Dataset items:
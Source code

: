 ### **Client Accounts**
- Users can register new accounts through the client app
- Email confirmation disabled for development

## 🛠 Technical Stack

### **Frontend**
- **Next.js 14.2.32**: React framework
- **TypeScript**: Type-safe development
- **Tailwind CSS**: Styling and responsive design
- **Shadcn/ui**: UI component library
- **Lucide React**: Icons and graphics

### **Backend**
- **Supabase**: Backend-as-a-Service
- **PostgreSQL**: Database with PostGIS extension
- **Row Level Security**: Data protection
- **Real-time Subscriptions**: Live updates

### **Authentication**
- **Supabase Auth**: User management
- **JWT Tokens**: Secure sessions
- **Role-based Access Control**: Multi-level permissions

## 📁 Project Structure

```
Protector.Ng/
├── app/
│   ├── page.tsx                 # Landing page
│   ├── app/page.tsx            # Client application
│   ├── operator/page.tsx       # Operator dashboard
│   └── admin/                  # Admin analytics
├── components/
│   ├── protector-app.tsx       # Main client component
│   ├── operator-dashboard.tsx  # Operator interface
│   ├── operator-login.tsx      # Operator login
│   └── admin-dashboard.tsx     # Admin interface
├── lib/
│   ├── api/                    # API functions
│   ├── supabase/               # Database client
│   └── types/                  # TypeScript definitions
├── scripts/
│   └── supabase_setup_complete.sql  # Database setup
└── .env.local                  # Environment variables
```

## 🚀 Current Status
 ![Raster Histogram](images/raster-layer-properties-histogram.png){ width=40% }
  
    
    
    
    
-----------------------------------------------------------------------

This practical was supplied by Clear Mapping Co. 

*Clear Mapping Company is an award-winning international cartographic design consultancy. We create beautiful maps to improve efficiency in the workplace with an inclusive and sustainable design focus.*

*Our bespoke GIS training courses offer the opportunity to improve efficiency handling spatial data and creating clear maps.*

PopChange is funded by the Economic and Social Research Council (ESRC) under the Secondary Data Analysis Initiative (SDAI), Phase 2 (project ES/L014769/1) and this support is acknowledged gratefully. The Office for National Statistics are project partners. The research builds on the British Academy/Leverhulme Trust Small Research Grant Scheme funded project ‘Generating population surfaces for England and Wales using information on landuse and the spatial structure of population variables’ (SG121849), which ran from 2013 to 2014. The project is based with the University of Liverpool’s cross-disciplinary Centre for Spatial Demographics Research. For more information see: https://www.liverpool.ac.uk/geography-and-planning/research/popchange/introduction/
--
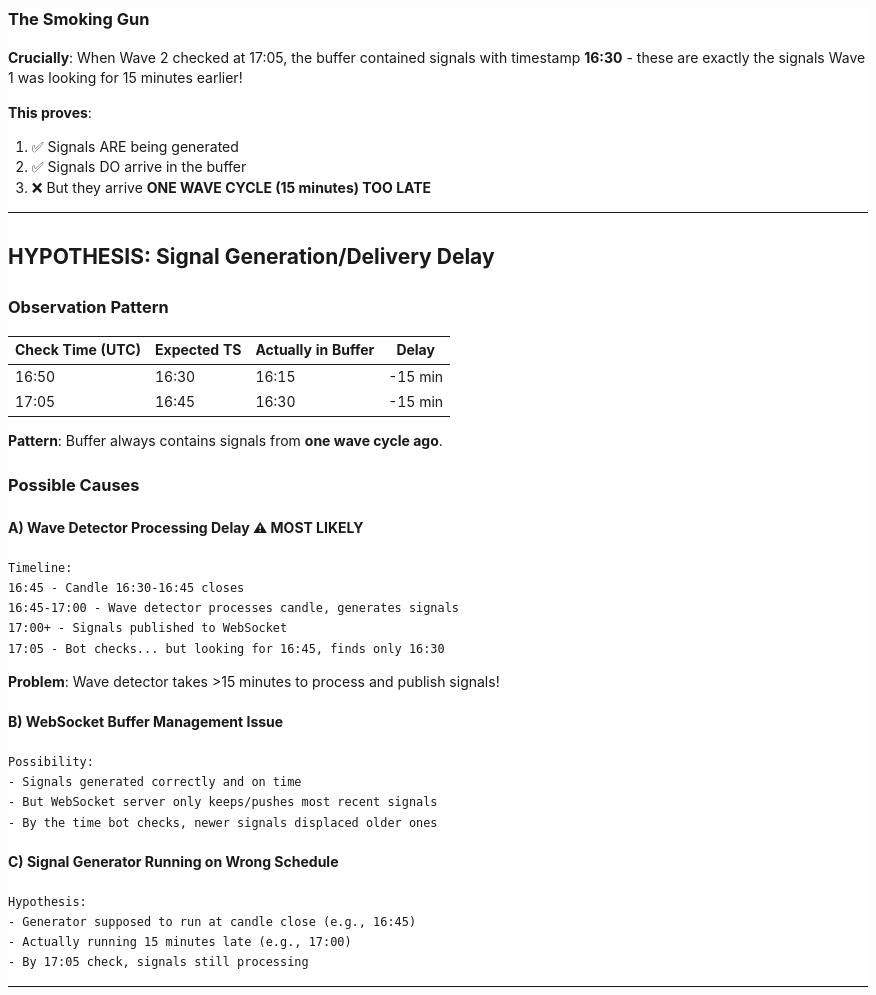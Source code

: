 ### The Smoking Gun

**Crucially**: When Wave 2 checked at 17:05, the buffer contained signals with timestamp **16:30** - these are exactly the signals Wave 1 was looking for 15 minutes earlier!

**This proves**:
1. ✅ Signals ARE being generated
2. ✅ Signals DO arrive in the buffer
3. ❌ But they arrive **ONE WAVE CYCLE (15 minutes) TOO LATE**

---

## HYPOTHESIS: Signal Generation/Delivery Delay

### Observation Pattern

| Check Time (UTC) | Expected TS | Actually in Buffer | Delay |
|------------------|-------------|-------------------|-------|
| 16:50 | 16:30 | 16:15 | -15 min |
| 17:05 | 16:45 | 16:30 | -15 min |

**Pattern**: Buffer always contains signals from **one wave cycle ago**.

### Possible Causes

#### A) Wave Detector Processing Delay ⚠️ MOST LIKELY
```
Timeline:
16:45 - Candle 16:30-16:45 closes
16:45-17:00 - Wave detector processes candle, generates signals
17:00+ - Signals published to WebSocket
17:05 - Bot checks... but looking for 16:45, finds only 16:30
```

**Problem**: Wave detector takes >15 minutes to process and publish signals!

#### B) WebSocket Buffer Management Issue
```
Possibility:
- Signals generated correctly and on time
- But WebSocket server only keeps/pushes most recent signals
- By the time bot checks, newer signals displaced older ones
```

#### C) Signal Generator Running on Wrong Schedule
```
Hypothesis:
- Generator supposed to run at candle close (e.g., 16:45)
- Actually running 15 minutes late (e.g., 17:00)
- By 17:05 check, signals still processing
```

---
* * *
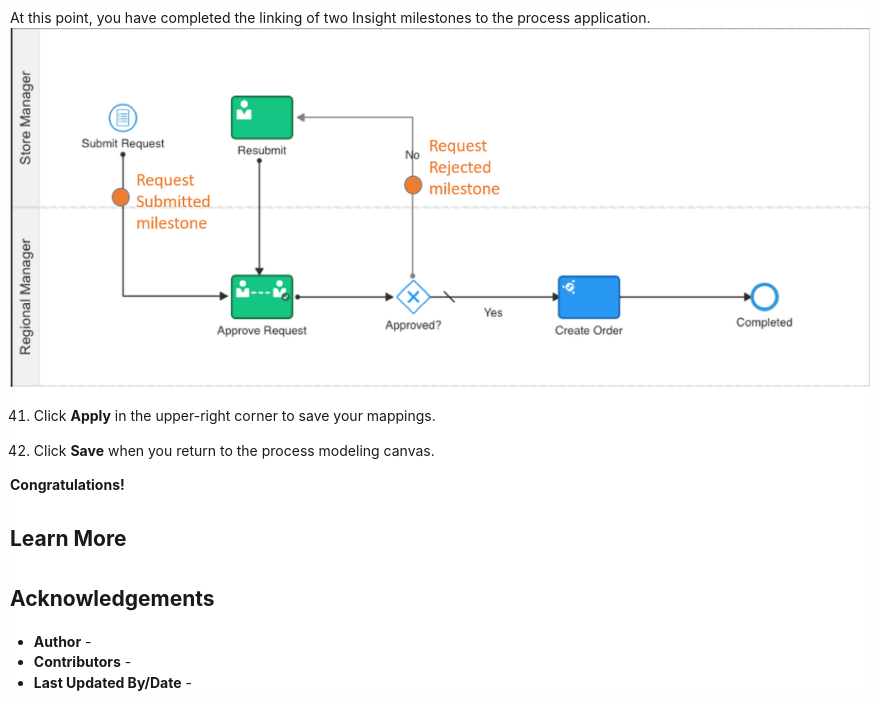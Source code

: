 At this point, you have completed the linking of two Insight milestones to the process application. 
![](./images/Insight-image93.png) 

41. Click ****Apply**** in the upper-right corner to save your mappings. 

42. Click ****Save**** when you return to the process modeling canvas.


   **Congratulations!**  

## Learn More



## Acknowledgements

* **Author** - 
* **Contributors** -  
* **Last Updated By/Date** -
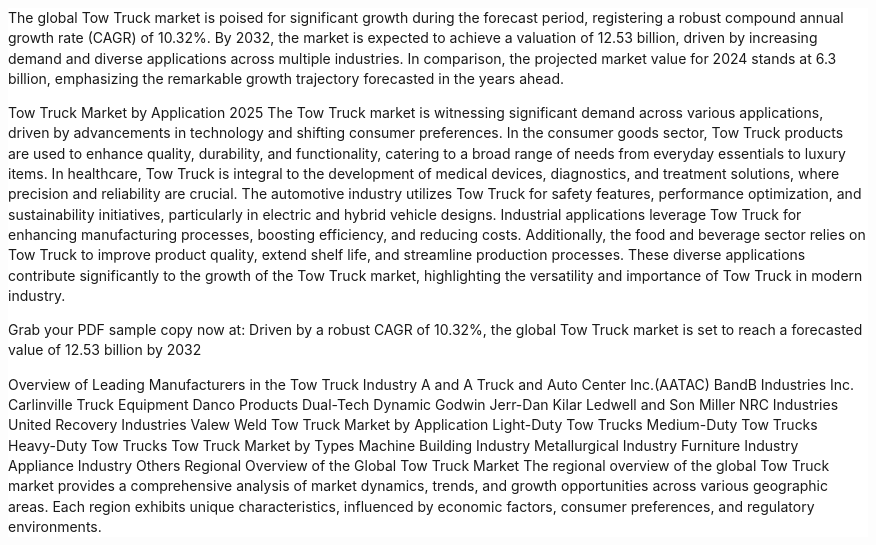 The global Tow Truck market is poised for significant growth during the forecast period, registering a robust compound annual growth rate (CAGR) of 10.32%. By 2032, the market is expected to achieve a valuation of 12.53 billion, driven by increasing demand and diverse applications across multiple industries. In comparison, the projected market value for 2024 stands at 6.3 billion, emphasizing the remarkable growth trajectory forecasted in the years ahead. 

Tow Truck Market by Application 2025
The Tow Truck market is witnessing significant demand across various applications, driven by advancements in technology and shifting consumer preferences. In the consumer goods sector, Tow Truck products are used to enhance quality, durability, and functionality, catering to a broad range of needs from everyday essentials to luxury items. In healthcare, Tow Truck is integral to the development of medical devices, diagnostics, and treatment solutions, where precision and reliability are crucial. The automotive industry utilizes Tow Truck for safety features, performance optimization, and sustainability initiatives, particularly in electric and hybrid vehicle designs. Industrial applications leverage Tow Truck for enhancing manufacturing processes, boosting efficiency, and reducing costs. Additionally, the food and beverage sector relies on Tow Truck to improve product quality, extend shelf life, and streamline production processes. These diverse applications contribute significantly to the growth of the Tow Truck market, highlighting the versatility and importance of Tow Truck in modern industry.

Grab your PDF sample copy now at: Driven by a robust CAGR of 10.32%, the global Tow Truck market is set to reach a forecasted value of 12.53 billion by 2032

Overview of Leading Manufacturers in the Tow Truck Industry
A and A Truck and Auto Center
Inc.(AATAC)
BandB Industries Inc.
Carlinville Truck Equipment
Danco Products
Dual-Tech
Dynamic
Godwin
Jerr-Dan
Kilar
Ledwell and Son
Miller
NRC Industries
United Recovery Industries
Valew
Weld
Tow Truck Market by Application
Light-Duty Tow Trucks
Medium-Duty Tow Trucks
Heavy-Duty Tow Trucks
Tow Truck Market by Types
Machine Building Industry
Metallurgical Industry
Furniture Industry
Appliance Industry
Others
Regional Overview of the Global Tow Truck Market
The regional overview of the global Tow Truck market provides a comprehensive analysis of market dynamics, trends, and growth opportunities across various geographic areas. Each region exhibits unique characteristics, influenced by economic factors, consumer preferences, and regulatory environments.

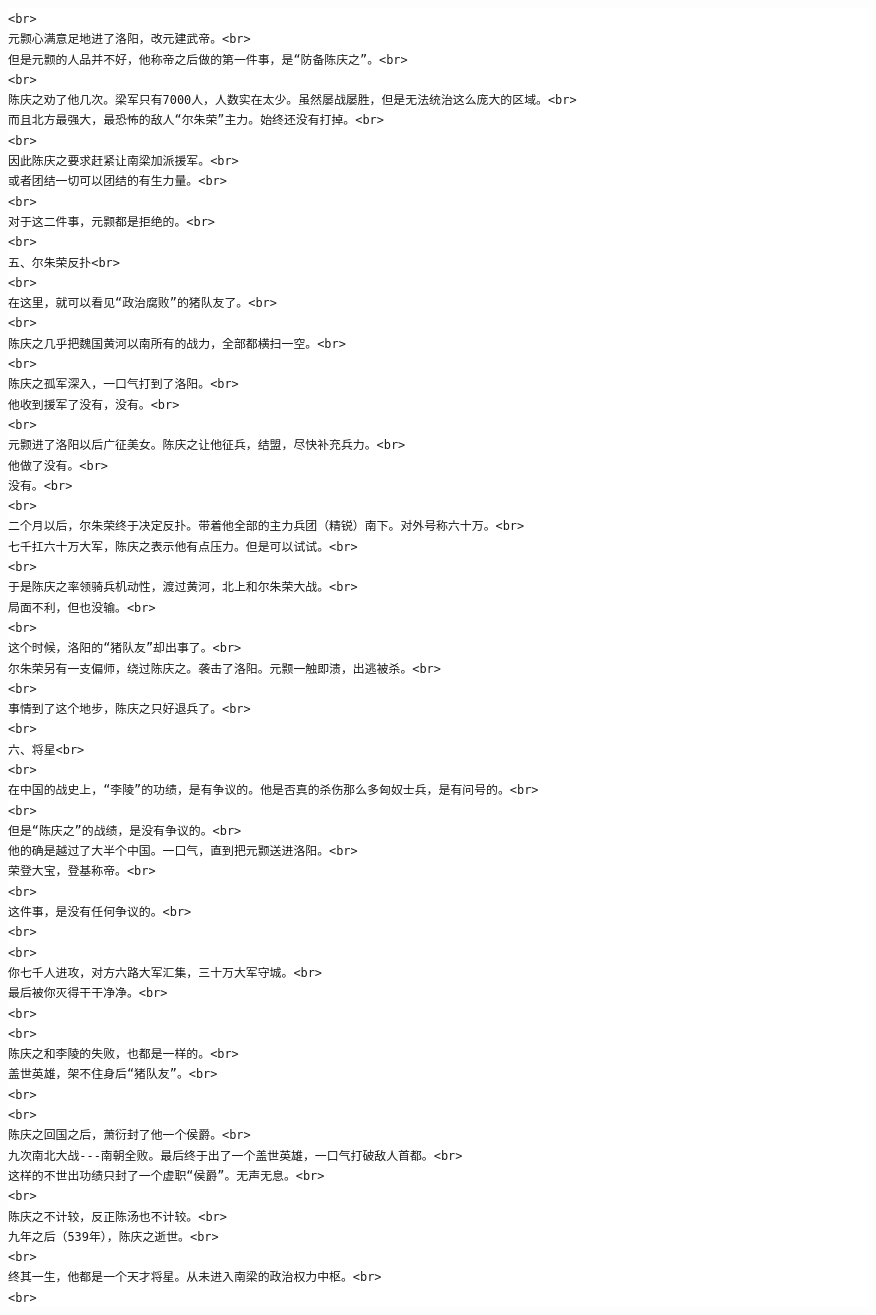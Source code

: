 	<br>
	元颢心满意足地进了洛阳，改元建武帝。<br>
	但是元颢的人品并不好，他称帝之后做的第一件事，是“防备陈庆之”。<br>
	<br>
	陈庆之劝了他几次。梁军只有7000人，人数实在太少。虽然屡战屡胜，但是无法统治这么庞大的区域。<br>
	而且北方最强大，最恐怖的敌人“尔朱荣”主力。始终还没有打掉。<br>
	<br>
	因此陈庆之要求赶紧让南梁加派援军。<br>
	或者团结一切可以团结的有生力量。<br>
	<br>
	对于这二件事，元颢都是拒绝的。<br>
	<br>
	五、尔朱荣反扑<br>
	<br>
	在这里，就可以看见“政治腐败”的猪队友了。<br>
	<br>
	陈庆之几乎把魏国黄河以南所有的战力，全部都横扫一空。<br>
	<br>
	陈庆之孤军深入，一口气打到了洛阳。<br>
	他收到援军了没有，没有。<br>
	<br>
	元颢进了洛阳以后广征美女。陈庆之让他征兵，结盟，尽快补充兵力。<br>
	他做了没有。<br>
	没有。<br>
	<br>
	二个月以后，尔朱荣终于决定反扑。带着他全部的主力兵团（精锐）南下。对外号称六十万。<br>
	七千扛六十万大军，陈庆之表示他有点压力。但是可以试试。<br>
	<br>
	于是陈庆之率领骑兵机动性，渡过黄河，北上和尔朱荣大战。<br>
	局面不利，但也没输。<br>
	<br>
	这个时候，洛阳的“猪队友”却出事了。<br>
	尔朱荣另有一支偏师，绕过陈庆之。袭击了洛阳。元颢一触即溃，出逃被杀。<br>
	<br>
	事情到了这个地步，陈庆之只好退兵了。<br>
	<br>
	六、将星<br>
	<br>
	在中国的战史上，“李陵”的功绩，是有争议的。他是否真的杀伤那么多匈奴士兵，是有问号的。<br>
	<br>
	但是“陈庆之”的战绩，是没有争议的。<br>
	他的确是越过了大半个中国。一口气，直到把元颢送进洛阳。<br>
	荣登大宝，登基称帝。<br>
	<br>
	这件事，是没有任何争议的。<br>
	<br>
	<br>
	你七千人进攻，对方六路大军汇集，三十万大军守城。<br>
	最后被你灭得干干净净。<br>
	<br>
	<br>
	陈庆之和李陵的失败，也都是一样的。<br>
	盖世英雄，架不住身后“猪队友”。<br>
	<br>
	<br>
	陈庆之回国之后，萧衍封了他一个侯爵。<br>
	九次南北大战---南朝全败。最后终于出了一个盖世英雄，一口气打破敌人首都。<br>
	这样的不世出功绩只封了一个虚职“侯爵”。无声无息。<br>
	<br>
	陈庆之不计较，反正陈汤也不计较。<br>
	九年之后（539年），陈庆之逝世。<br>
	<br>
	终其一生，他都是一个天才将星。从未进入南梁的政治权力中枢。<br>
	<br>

— Goal of the exercise —
If a line of the entries holds the word "Duty", copy it out.

— Solution to this exercise —
Light-Duty Tow Trucks
Medium-Duty Tow Trucks
Heavy-Duty Tow Trucks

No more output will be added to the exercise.